1 — Accept the help of your family and community. I was surrounded by the strongest support system I’ve ever felt in my life. My husband and kids were with me every single day. And what my immediate family couldn’t do — my extended family and friends took care of unconditionally. There were countless meals made for us, rides to and from school and sports for my kids, family and friends who sat with me during treatment, who cared for me after my three surgeries and all the little things in between. There’s no way I could’ve bounced back like I did if it wasn’t for the help.
2 — Ask all the questions you can. Find great medical care and doctors/treatments you can trust. If you don’t feel like you’re getting the answers that feel right to you, don’t be afraid to seek out another opinion. This is your life; you’re allowed to kick over every stone until you find the one that makes sense to you.
3 — Trust that you can do this. It’ll seem insurmountable at times. But your strength lies as deep as you’re willing to dig for it. Go to the ends of the earth to make it through the next day. The end will come, it always does.
4 — Watch something funny every day. Binge watch comedy, Schitt’s Creek carried me through. Find a reason to laugh every single day. It will make things lighter in such a heavy time and help you to feel normal even when it’s not.
5 — Be grateful. Take this terrible disease and turn it on its head. The last thing cancer expects is your gratitude for its destruction. Reframe what’s it taking from you to the things you’ve gained because it’s in your life and forcing you to face it.
You are a person of great influence. If you could inspire a movement that would bring the most amount of good to the greatest amount of people, what would that be?
I would encourage others to remember who they are even when they don’t recognize their life. Even though cancer changes everything in an instant, you can still be you. You can still look like you, you can still wear the makeup, do the workout, take the kids to sports, go to dinner with your friends. Cancer can’t keep you from your own spirit and the power it holds to preserve whatever you need to carry you through this crazy time.
I will always encourage others to Look into DigniCap to keep their hair as I did. There are not a lot of things you can control in your life when you have cancer and need to undergo chemotherapy, but hair loss is something you can. You can keep your hair if you want to, if you need to, if it matters to you. Be ok with using a tool like DigniCap that is there to help you maintain your dignity and to expedite your healing process.
When you look in the mirror and see the same person you always did, it’s a huge part of the healing.

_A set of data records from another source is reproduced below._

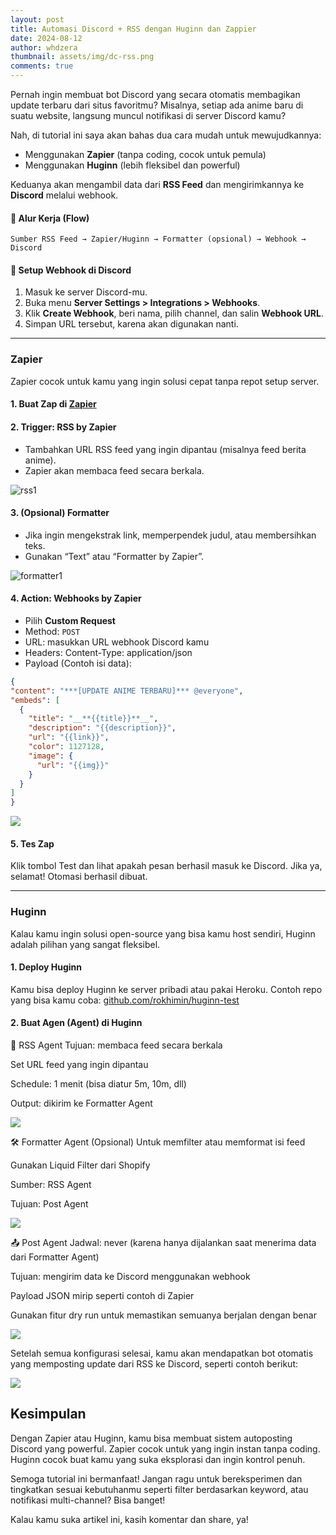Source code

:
 ```yaml
---
layout: post
title: Automasi Discord + RSS dengan Huginn dan Zappier
date: 2024-08-12
author: whdzera
thumbnail: assets/img/dc-rss.png
comments: true
---
```


Pernah ingin membuat bot Discord yang secara otomatis membagikan update terbaru dari situs favoritmu? Misalnya, setiap ada anime baru di suatu website, langsung muncul notifikasi di server Discord kamu?

Nah, di tutorial ini saya akan bahas dua cara mudah untuk mewujudkannya:
- Menggunakan **Zapier** (tanpa coding, cocok untuk pemula)
- Menggunakan **Huginn** (lebih fleksibel dan powerful)

Keduanya akan mengambil data dari **RSS Feed** dan mengirimkannya ke **Discord** melalui webhook.

#### 🔁 Alur Kerja (Flow)
```
Sumber RSS Feed → Zapier/Huginn → Formatter (opsional) → Webhook → Discord
```

#### 💬 Setup Webhook di Discord

1. Masuk ke server Discord-mu.
2. Buka menu **Server Settings > Integrations > Webhooks**.
3. Klik **Create Webhook**, beri nama, pilih channel, dan salin **Webhook URL**.
4. Simpan URL tersebut, karena akan digunakan nanti.

---

### Zapier

Zapier cocok untuk kamu yang ingin solusi cepat tanpa repot setup server.

#### 1. Buat Zap di [Zapier](https://zapier.com)

#### 2. Trigger: **RSS by Zapier**
- Tambahkan URL RSS feed yang ingin dipantau (misalnya feed berita anime).
- Zapier akan membaca feed secara berkala.

![rss1](https://s3.gifyu.com/images/rss1.md.jpg)

#### 3. (Opsional) Formatter
- Jika ingin mengekstrak link, memperpendek judul, atau membersihkan teks.
- Gunakan “Text” atau “Formatter by Zapier”.

![formatter1](https://s3.gifyu.com/images/formatter1.md.jpg)

#### 4. Action: **Webhooks by Zapier**
- Pilih **Custom Request**
- Method: `POST`
- URL: masukkan URL webhook Discord kamu
- Headers: Content-Type: application/json
- Payload (Contoh isi data):

```json
{
"content": "***[UPDATE ANIME TERBARU]*** @everyone",
"embeds": [
  {
    "title": "__**{{title}}**__",
    "description": "{{description}}",
    "url": "{{link}}",
    "color": 1127128,
    "image": {
      "url": "{{img}}"
    }
  }
]
}
```
![](https://s3.gifyu.com/images/jahd8383883.md.jpg)

#### 5. Tes Zap
Klik tombol Test dan lihat apakah pesan berhasil masuk ke Discord. Jika ya, selamat! Otomasi berhasil dibuat.

---

### Huginn

Kalau kamu ingin solusi open-source yang bisa kamu host sendiri, Huginn adalah pilihan yang sangat fleksibel.

#### 1. Deploy Huginn
Kamu bisa deploy Huginn ke server pribadi atau pakai Heroku. Contoh repo yang bisa kamu coba:
[github.com/rokhimin/huginn-test](https://github.com/rokhimin/huginn-test)

#### 2. Buat Agen (Agent) di Huginn

📰 RSS Agent
Tujuan: membaca feed secara berkala

Set URL feed yang ingin dipantau

Schedule: 1 menit (bisa diatur 5m, 10m, dll)

Output: dikirim ke Formatter Agent

![](https://s3.gifyu.com/images/huginn0.jpg)

🛠️ Formatter Agent (Opsional)
Untuk memfilter atau memformat isi feed

Gunakan Liquid Filter dari Shopify

Sumber: RSS Agent

Tujuan: Post Agent

![](https://s3.gifyu.com/images/huginn1.jpg)

📤 Post Agent
Jadwal: never (karena hanya dijalankan saat menerima data dari Formatter Agent)

Tujuan: mengirim data ke Discord menggunakan webhook

Payload JSON mirip seperti contoh di Zapier

Gunakan fitur dry run untuk memastikan semuanya berjalan dengan benar

![](https://s3.gifyu.com/images/huginn2.jpg)

Setelah semua konfigurasi selesai, kamu akan mendapatkan bot otomatis yang memposting update dari RSS ke Discord, seperti contoh berikut:

![](https://s3.gifyu.com/images/rssdiscord-whd-28922.jpg)

## Kesimpulan

Dengan Zapier atau Huginn, kamu bisa membuat sistem autoposting Discord yang powerful. Zapier cocok untuk yang ingin instan tanpa coding. Huginn cocok buat kamu yang suka eksplorasi dan ingin kontrol penuh.

Semoga tutorial ini bermanfaat! Jangan ragu untuk bereksperimen dan tingkatkan sesuai kebutuhanmu seperti filter berdasarkan keyword, atau notifikasi multi-channel? Bisa banget!

Kalau kamu suka artikel ini, kasih komentar dan share, ya! 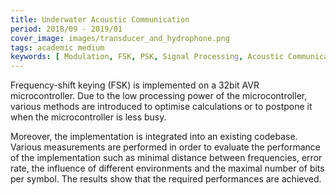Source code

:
```yaml
---
title: Underwater Acoustic Communication
period: 2018/09 - 2019/01 
cover_image: images/transducer_and_hydrophone.png
tags: academic medium
keywords: [ Modulation, FSK, PSK, Signal Processing, Acoustic Communication, Python, C, AVR ]
---
```


Frequency-shift keying (FSK) is implemented on a 32bit AVR microcontroller.
Due to the low processing power of the microcontroller, various methods are introduced to optimise calculations or to postpone it when the microcontroller is less busy.

<!--more-->

Moreover, the implementation is integrated into an existing codebase.
Various measurements are performed in order to evaluate the performance of the implementation such as minimal distance between frequencies, error rate, the influence of different environments and the maximal number of bits per symbol.
The results show that the required performances are achieved.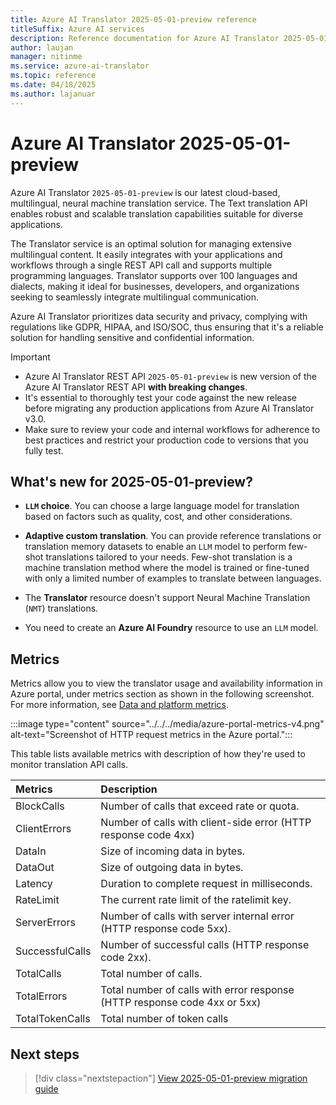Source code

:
```yaml
---
title: Azure AI Translator 2025-05-01-preview reference
titleSuffix: Azure AI services
description: Reference documentation for Azure AI Translator 2025-05-01-preview operations and capabilities.
author: laujan
manager: nitinme
ms.service: azure-ai-translator
ms.topic: reference
ms.date: 04/18/2025
ms.author: lajanuar
---
```


# Azure AI Translator 2025-05-01-preview 

Azure AI Translator `2025-05-01-preview` is our latest cloud-based, multilingual, neural machine translation service. The Text translation API enables robust and scalable translation capabilities suitable for diverse applications. 

The Translator service is an optimal solution for managing extensive multilingual content. It easily integrates with your applications and workflows through a single REST API call and supports multiple programming languages. Translator supports over 100 languages and dialects, making it ideal for businesses, developers, and organizations seeking to seamlessly integrate multilingual communication.  

Azure AI Translator prioritizes data security and privacy, complying with regulations like GDPR, HIPAA, and ISO/SOC, thus ensuring that it's a reliable solution for handling sensitive and confidential information.

>[!IMPORTANT]
> * Azure AI Translator REST API `2025-05-01-preview` is new version of the Azure AI Translator REST API **with breaking changes**.
> * It's essential to thoroughly test your code against the new release before migrating any production applications from Azure AI Translator v3.0.
> * Make sure to review your code and internal workflows for adherence to best practices and restrict your production code to versions that you fully test.


## What's new for 2025-05-01-preview?

* **`LLM` choice**. You can choose a large language model for translation based on factors such as quality, cost, and other considerations.

* **Adaptive custom translation**. You can provide reference translations or translation memory datasets to enable an `LLM` model to perform few-shot translations tailored to your needs. Few-shot translation is a machine translation method where the model is trained or fine-tuned with only a limited number of examples to translate between languages.

* The **Translator** resource doesn't support Neural Machine Translation (`NMT`) translations.

* You need to create an **Azure AI Foundry** resource to use an `LLM` model.

## Metrics

Metrics allow you to view the translator usage and availability information in Azure portal, under metrics section as shown in the following screenshot. For more information, see [Data and platform metrics](/azure/azure-monitor/essentials/data-platform-metrics).

:::image type="content" source="../../../media/azure-portal-metrics-v4.png" alt-text="Screenshot of HTTP request metrics in the Azure portal.":::

This table lists available metrics with description of how they're used to monitor translation API calls.

| Metrics | Description |
|:----|:-----|
| BlockCalls| Number of calls that exceed rate or quota.|
| ClientErrors| Number of calls with client-side error (HTTP response code 4xx)|
| DataIn| Size of incoming data in bytes.|
| DataOut| Size of outgoing data in bytes.|
| Latency| Duration to complete request in milliseconds.|
| RateLimit| The current rate limit of the ratelimit key.|
| ServerErrors| Number of calls with server internal error (HTTP response code 5xx).|
| SuccessfulCalls| Number of successful calls (HTTP response code 2xx).|
| TotalCalls| Total number of calls.|
| TotalErrors|Total number of calls with error response (HTTP response code 4xx or 5xx)|
| TotalTokenCalls|Total number of token calls|

## Next steps

> [!div class="nextstepaction"]
> [View 2025-05-01-preview migration guide](../../how-to/migrate-to-v4.md)



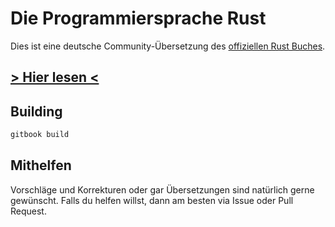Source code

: # Die Programmiersprache Rust

Dies ist eine deutsche Community-Übersetzung des [offiziellen Rust Buches](https://doc.rust-lang.org/book/).

## [> Hier lesen <](https://rust-lang-de.github.io/rustbook-de)

## Building

```bash
gitbook build
```

## Mithelfen
Vorschläge und Korrekturen oder gar Übersetzungen sind natürlich gerne gewünscht.
Falls du helfen willst, dann am besten via Issue oder Pull Request.
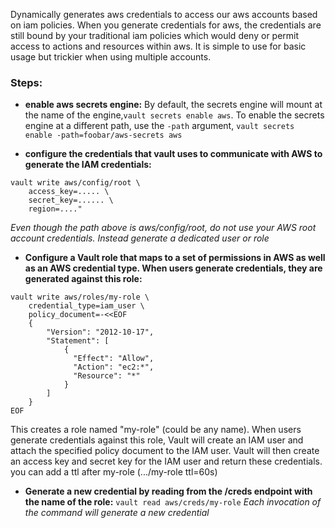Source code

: Dynamically generates aws credentials to access our aws accounts based on iam policies. When you generate credentials for aws, the credentials are still bound by your traditional iam policies which would deny or permit access to actions and resources within aws. It is simple to use for basic usage but trickier when using multiple accounts.

### Steps:
- **enable aws secrets engine:** 
By default, the secrets engine will mount at the name of the engine,`vault secrets enable aws`.
To enable the secrets engine at a different path, use the `-path` argument, `vault secrets enable -path=foobar/aws-secrets aws`

- **configure the credentials that vault uses to communicate with AWS to generate the IAM credentials:** 
```
vault write aws/config/root \
    access_key=..... \
    secret_key=...... \
    region=...."
```    
*Even though the path above is aws/config/root, do not use your AWS root account   credentials. Instead generate a dedicated user or role*

- **Configure a Vault role that maps to a set of permissions in AWS as well as an AWS   credential type. When users generate credentials, they are generated against this role:**
```
vault write aws/roles/my-role \
    credential_type=iam_user \
    policy_document=-<<EOF
    {
        "Version": "2012-10-17",
        "Statement": [
            {
              "Effect": "Allow",
              "Action": "ec2:*",
              "Resource": "*"
            }
        ]
    }
EOF
```
This creates a role named "my-role" (could be any name). When users generate credentials against this role, Vault will create an IAM user and attach the specified policy document to the IAM user. Vault will then create an access key and secret key for the IAM user and return these credentials. you can add a ttl after my-role (.../my-role ttl=60s)

- **Generate a new credential by reading from the /creds endpoint with the name of the role:**
`vault read aws/creds/my-role`
*Each invocation of the command will generate a new credential*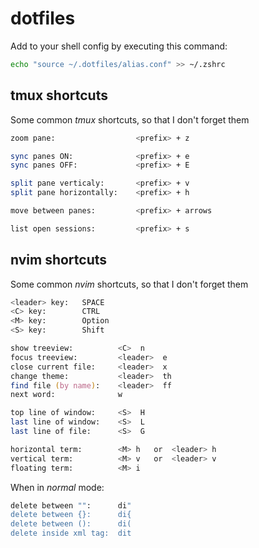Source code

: # dotfiles

Add to your shell config by executing this command:

```zsh
echo "source ~/.dotfiles/alias.conf" >> ~/.zshrc
```

## tmux shortcuts

Some common _tmux_ shortcuts, so that I don't forget them

```zsh
zoom pane:                  <prefix> + z

sync panes ON:              <prefix> + e
sync panes OFF:             <prefix> + E

split pane verticaly:       <prefix> + v
split pane horizontally:    <prefix> + h

move between panes:         <prefix> + arrows

list open sessions:         <prefix> + s
```

## nvim shortcuts

Some common _nvim_ shortcuts, so that I don't forget them

```zsh
<leader> key:   SPACE
<C> key:        CTRL
<M> key:        Option
<S> key:        Shift

show treeview:          <C>  n
focus treeview:         <leader>  e
close current file:     <leader>  x
change theme:           <leader>  th
find file (by name):    <leader>  ff
next word:              w

top line of window:     <S>  H
last line of window:    <S>  L
last line of file:      <S>  G

horizontal term:        <M> h   or  <leader> h
vertical term:          <M> v   or  <leader> v
floating term:          <M> i
```

When in _normal_ mode:

```zsh
delete between "":      di"
delete between {}:      di{
delete between ():      di(
delete inside xml tag:  dit
```
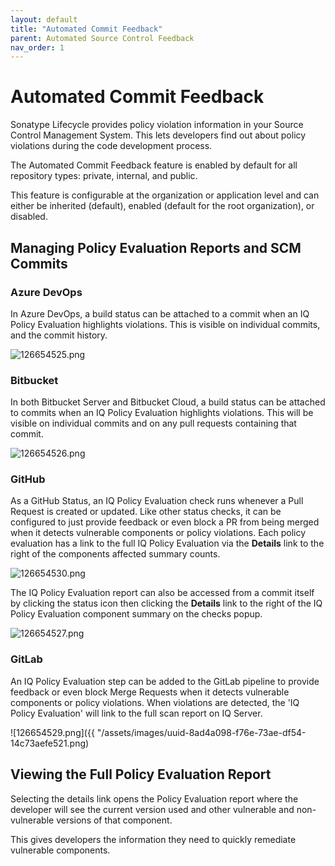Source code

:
 ```yaml
---
layout: default
title: "Automated Commit Feedback"
parent: Automated Source Control Feedback
nav_order: 1
---
```


# Automated Commit Feedback

Sonatype Lifecycle provides policy violation information in your Source Control Management System. This lets developers find out about policy violations during the code development process.

The Automated Commit Feedback feature is enabled by default for all repository types: private, internal, and public.

This feature is configurable at the organization or application level and can either be inherited (default), enabled (default for the root organization), or disabled.

## Managing Policy Evaluation Reports and SCM Commits

### Azure DevOps

In Azure DevOps, a build status can be attached to a commit when an IQ Policy Evaluation highlights violations. This is visible on individual commits, and the commit history.

![126654525.png](/docs-at-surgery-poc/assets/images/uuid-89051ca7-4ffa-36ed-3c37-8ea5afe3ee32.png)

### Bitbucket

In both Bitbucket Server and Bitbucket Cloud, a build status can be attached to commits when an IQ Policy Evaluation highlights violations. This will be visible on individual commits and on any pull requests containing that commit.

![126654526.png](/docs-at-surgery-poc/assets/images/uuid-92b3d7bd-f41d-98a3-0e9e-a307d61b95dd.png)

### GitHub

As a GitHub Status, an IQ Policy Evaluation check runs whenever a Pull Request is created or updated. Like other status checks, it can be configured to just provide feedback or even block a PR from being merged when it detects vulnerable components or policy violations. Each policy evaluation has a link to the full IQ Policy Evaluation via the **Details** link to the right of the components affected summary counts.

![126654530.png](/docs-at-surgery-poc/assets/images/uuid-dffa8e94-8ce9-3575-8add-3a66680bbe4e.png)

The IQ Policy Evaluation report can also be accessed from a commit itself by clicking the status icon then clicking the **Details** link to the right of the IQ Policy Evaluation component summary on the checks popup.

![126654527.png](/docs-at-surgery-poc/assets/images/uuid-256d116d-d124-f26c-871e-2055f3047b14.png)

### GitLab

An IQ Policy Evaluation step can be added to the GitLab pipeline to provide feedback or even block Merge Requests when it detects vulnerable components or policy violations. When violations are detected, the 'IQ Policy Evaluation' will link to the full scan report on IQ Server.

![126654529.png]({{ "/assets/images/uuid-8ad4a098-f76e-73ae-df54-14c73aefe521.png)

## Viewing the Full Policy Evaluation Report

Selecting the details link opens the Policy Evaluation report where the developer will see the current version used and other vulnerable and non-vulnerable versions of that component.

This gives developers the information they need to quickly remediate vulnerable components.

We are very blessed that some very prominent names in Business, VC funding, Sports, and Entertainment read this column. Is there a person in the world, or in the US with whom you would love to have a private breakfast or lunch, and why? He or she might just see this if we tag them. :-)
I’m an incredibly curious person, and I love listening to other stories. There are many people I’d choose but at the top of my list is Simon Cowell. I admire empathic honesty, leadership, and time sensitivity. I respect his authenticity and his commitment to honoring himself and what he likes. He follows his instincts and admits when he’s made a mistake. To me, the principles of life are just that simple. What a world it would be if we could all just call it like it is.
Thank you so much for sharing these important insights. We wish you continued success and good health!